Residential property leases in Dubai are subject to the Law No. (26) of 2007 on ‘Regulating the Relationship between Landlords and Tenants in the Emirate of Dubai' (“Tenancy Law”). It is critical to bear in mind that a lease agreement entered into between a landlord and tenant constitutes a binding and enforceable agreement between the parties. Thereby, if any of the parties do not honor the terms of the executed commercial lease agreement, it would be termed as a contractual breach. Pursuant to the UAE laws a contract binds the parties to perform the contractual obligations, and any failure to adhere to those obligations is considered a ‘breach of contract'.
Pursuant to the Dubai Tenancy law, a landlord may order eviction of an existing tenant only in the following two instances: either a) upon expiry of the Lease Contract; or b) if the circumstances as detailed in clause 25 of the tenancy law occur.
Upon expiry of the Lease Contract, the Landlord may seek eviction of the Tenant from the Real Property if:
- Competent Government entity requires demolition and reconstruction of the Real Property as per urban development requirements in the Emirate;
- the Real Property is in a condition that requires full renovation or comprehensive maintenance that cannot be carried out in the presence of the Tenant in the Real Property, provided that the condition of the Real Property is verified by virtue of a technical report attested to by Dubai Municipality;
- the Landlord wishes to demolish the Real Property to reconstruct it or add any new constructions that will prevent the Tenant from using the Real Property, provided that the Landlord obtains the required permits from the competent entities; or d. the Landlord wishes to repossess the Real Property for use by him personally or by any of his first-degree relatives.
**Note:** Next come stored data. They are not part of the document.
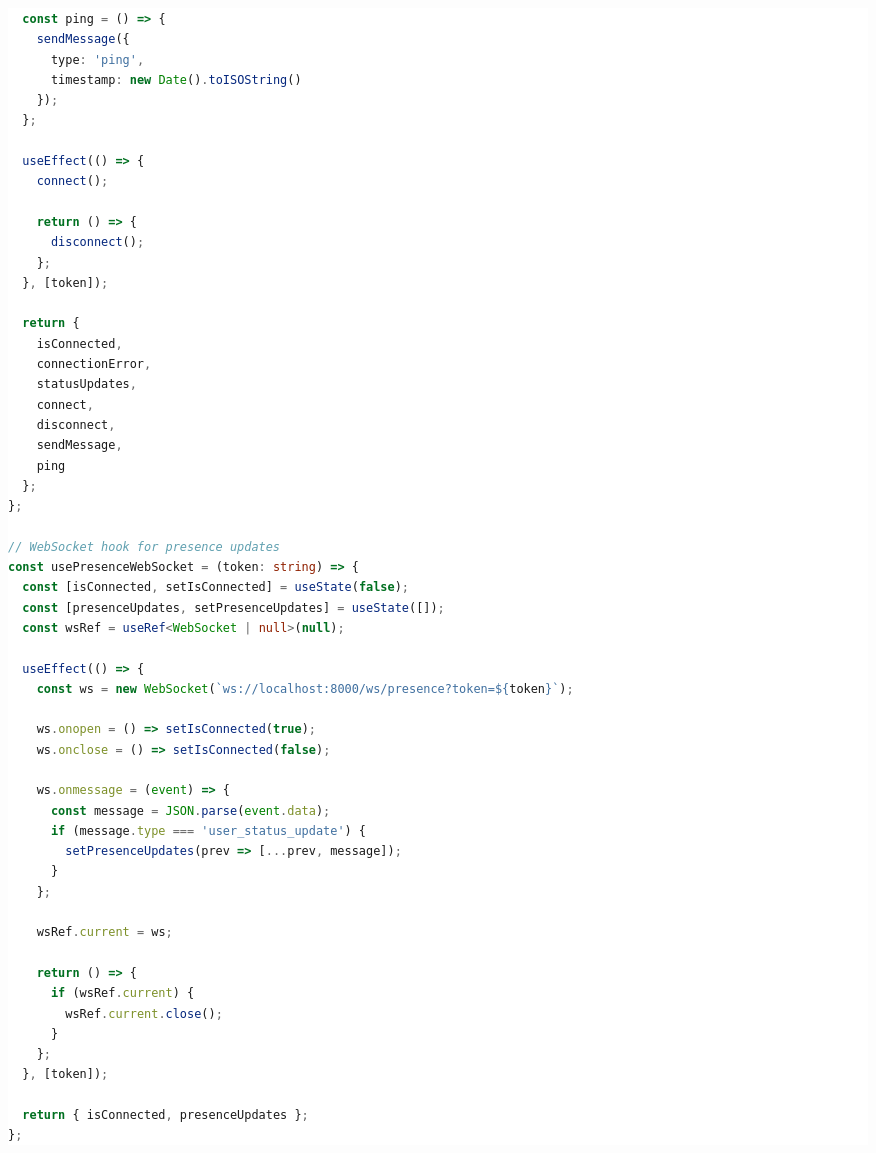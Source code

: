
 ```typescript
  const ping = () => {
    sendMessage({
      type: 'ping',
      timestamp: new Date().toISOString()
    });
  };

  useEffect(() => {
    connect();
    
    return () => {
      disconnect();
    };
  }, [token]);

  return {
    isConnected,
    connectionError,
    statusUpdates,
    connect,
    disconnect,
    sendMessage,
    ping
  };
};

// WebSocket hook for presence updates
const usePresenceWebSocket = (token: string) => {
  const [isConnected, setIsConnected] = useState(false);
  const [presenceUpdates, setPresenceUpdates] = useState([]);
  const wsRef = useRef<WebSocket | null>(null);

  useEffect(() => {
    const ws = new WebSocket(`ws://localhost:8000/ws/presence?token=${token}`);
    
    ws.onopen = () => setIsConnected(true);
    ws.onclose = () => setIsConnected(false);
    
    ws.onmessage = (event) => {
      const message = JSON.parse(event.data);
      if (message.type === 'user_status_update') {
        setPresenceUpdates(prev => [...prev, message]);
      }
    };

    wsRef.current = ws;

    return () => {
      if (wsRef.current) {
        wsRef.current.close();
      }
    };
  }, [token]);

  return { isConnected, presenceUpdates };
};
```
However, for each of the above-mentioned four cases, the Landlord must notify the Tenant of the eviction reasons at least ninety (90) days prior to the expiry of the Lease Contract.
- the landlord wishes to repossess the property for use by him personally or by any of his first-degree relatives, provided the Landlord notifies the Tenant of the eviction reasons at least ninety (90) days prior to the expiry of the Lease Contract.
The landlord may also seek eviction of the Tenant from the real property if any of the following circumstances apply:
- If the tenant refuses to pay the rents or part of it within 30 days' notice of payment have been served by the Landlord
- If the tenant subleases the property or part of it without the landlord's consent.
- If the tenant uses the property for illegal purposes or allows others to do so.
- If the tenant uses the property contrary to the purpose of leasing.
- If the property is in danger of collapse supported by a technical report.
- If the tenant makes alterations or changes to the property or allows others to do so that endangers the safety of the property.
- If the tenant fails to abide by the tenancy rules and regulations within 30 day's of the landlord's notifications.
- In case where the government authorities demand demotion or reconstruction to meet the development requirements.
The content of this article is intended to provide a general guide to the subject matter. Specialist advice should be sought about your specific circumstances.